Given data Start Marker
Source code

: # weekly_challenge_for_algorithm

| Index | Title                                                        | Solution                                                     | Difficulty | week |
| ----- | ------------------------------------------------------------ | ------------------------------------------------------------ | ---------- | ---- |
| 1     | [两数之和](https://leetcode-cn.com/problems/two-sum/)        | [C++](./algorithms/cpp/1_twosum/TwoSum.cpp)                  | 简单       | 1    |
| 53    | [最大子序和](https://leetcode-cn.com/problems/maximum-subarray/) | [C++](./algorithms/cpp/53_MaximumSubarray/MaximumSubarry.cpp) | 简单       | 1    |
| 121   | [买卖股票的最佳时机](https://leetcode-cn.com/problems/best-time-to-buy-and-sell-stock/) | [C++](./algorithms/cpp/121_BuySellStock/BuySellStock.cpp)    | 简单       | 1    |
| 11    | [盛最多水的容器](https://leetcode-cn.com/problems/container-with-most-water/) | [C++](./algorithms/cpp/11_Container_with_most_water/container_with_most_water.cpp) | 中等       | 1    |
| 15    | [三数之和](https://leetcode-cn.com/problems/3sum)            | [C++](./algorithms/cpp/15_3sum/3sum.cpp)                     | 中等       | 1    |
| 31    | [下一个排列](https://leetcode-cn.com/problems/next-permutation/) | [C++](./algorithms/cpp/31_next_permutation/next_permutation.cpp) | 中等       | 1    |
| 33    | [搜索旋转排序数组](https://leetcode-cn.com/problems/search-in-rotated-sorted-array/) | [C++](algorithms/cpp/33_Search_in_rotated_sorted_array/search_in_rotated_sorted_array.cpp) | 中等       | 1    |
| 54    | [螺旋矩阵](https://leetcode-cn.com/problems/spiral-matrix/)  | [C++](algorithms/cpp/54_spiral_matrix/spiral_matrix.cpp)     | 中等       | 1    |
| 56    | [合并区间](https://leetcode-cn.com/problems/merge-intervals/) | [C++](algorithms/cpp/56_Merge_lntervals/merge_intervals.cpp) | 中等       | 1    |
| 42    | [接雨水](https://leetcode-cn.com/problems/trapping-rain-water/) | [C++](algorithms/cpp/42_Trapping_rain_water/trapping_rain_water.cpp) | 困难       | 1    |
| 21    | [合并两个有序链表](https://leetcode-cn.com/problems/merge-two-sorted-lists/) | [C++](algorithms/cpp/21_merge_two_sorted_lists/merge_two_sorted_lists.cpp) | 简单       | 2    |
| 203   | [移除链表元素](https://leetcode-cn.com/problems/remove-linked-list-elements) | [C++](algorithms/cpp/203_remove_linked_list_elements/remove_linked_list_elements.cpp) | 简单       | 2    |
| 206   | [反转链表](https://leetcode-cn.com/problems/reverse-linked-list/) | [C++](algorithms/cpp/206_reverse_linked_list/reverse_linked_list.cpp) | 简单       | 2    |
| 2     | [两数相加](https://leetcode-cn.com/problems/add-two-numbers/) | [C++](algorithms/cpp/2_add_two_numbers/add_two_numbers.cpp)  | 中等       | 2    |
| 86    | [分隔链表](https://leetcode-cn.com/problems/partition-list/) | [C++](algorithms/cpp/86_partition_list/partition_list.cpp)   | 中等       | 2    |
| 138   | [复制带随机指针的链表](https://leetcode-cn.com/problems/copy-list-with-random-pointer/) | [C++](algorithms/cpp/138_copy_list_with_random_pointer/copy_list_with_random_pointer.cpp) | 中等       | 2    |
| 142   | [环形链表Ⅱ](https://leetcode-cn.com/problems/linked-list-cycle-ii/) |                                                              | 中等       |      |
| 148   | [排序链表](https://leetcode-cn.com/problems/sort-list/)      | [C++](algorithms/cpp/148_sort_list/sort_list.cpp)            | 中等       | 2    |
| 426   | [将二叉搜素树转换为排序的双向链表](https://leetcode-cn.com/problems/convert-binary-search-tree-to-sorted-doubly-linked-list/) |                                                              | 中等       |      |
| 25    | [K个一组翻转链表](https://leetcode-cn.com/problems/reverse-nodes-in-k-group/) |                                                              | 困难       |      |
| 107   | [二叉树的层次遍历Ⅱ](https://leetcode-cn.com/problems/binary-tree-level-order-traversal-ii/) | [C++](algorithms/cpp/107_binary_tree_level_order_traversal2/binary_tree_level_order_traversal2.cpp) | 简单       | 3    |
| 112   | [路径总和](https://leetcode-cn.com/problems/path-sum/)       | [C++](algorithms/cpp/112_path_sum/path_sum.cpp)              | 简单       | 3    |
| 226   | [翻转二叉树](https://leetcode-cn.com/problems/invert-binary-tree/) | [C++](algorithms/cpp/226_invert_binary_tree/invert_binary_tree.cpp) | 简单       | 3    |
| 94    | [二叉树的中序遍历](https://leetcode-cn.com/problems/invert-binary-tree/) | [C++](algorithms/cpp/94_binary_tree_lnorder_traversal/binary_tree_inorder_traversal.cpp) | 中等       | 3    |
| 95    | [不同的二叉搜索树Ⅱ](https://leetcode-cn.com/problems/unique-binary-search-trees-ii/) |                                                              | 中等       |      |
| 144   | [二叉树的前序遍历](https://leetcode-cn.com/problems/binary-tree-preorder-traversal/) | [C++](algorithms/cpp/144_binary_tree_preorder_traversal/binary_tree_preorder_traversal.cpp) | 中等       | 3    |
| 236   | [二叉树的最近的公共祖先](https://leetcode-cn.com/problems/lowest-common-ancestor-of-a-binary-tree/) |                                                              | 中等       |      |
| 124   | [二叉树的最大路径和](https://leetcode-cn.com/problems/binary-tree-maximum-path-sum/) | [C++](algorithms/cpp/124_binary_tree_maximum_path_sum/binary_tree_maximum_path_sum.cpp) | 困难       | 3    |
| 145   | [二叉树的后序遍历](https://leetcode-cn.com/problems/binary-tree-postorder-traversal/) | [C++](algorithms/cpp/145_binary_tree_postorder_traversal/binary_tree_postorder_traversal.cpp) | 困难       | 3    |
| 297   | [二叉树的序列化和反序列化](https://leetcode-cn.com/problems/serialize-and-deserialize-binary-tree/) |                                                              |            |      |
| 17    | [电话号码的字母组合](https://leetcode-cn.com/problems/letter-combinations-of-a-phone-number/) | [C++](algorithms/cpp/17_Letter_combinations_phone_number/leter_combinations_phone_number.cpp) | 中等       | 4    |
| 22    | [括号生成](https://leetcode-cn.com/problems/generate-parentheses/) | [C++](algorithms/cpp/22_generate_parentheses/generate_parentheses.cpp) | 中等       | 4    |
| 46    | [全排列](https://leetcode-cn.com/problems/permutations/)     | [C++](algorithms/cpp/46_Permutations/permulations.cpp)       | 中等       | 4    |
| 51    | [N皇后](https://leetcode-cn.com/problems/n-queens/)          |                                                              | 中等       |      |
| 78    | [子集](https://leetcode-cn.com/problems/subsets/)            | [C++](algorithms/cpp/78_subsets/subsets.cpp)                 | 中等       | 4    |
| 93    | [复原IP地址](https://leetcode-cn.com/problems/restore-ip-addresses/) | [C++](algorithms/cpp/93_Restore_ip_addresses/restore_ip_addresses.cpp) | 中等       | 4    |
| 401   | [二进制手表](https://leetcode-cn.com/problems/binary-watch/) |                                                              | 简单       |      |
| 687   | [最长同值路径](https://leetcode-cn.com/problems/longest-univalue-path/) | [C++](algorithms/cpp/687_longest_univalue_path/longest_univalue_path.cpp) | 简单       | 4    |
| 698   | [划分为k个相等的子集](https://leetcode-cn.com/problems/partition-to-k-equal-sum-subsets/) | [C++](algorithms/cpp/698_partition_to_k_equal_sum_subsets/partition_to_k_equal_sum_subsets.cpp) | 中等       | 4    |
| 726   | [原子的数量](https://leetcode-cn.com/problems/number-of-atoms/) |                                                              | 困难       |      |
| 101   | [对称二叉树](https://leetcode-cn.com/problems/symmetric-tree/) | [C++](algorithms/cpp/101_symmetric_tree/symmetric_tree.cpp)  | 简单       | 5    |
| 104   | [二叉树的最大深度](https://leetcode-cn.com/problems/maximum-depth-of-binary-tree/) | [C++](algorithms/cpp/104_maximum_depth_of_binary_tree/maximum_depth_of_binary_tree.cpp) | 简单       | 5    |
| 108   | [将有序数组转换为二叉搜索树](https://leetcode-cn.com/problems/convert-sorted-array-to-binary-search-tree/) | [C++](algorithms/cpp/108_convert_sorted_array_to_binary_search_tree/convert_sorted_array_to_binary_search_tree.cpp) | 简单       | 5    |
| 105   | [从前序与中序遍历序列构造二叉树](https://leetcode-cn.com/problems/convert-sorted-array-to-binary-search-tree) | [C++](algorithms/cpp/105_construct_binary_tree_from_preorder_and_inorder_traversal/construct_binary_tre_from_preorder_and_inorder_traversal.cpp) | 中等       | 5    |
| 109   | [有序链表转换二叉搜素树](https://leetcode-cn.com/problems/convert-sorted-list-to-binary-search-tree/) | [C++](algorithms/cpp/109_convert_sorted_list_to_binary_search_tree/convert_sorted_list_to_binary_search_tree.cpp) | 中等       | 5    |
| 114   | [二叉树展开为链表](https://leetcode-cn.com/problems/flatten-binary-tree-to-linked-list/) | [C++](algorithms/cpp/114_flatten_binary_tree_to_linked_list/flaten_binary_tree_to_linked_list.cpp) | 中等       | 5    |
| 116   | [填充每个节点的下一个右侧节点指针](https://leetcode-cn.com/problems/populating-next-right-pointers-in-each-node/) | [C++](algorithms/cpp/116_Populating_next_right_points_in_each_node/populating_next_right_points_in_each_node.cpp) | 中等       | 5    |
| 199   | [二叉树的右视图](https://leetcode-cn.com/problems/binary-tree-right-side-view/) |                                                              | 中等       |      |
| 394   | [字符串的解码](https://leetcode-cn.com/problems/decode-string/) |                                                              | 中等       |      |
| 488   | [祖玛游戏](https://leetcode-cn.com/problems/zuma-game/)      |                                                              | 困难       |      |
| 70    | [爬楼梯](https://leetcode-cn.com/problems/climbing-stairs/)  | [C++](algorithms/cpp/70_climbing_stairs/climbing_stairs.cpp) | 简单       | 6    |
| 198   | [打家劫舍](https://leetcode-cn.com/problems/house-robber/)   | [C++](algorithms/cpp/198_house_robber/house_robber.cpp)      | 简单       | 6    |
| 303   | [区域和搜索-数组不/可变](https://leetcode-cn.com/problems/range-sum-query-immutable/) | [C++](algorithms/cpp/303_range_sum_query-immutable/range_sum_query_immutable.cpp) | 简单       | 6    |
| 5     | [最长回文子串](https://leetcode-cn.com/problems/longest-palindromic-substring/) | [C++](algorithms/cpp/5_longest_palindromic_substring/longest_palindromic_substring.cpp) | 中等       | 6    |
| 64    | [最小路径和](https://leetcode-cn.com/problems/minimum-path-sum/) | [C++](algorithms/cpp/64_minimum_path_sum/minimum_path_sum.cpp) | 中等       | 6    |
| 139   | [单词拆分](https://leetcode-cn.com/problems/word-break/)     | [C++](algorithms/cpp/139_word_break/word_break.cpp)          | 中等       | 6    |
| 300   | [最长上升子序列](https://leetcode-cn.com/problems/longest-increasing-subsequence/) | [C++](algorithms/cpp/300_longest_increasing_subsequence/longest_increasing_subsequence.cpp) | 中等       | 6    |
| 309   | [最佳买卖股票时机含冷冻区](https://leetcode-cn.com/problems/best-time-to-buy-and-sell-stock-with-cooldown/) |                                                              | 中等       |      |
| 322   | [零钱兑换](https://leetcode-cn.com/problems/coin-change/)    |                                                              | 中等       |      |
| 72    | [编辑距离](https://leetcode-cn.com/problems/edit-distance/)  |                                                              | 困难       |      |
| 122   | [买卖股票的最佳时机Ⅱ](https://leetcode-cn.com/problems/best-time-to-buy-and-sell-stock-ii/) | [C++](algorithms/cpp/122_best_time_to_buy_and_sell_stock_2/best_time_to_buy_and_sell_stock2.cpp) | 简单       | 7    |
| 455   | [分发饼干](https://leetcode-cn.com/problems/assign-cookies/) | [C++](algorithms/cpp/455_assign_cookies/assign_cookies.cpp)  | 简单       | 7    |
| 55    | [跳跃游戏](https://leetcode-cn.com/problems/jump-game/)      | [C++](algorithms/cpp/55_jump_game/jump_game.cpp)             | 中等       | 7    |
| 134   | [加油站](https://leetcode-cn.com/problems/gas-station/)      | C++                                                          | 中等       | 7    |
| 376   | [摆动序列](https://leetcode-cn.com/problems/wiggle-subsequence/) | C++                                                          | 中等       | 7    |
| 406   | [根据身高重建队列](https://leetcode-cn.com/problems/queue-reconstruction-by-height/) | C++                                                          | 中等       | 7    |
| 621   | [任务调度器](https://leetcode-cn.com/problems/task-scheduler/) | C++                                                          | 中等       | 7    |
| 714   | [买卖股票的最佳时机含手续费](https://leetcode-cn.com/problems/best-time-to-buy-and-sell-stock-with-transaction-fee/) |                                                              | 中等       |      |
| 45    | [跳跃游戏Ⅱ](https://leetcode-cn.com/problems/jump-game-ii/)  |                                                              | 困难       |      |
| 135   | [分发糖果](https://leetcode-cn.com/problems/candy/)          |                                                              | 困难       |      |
Given data End Marker
## Task details
Going through the material, count each line that carries the word "linked", and output only that count.

## Exercise answer
5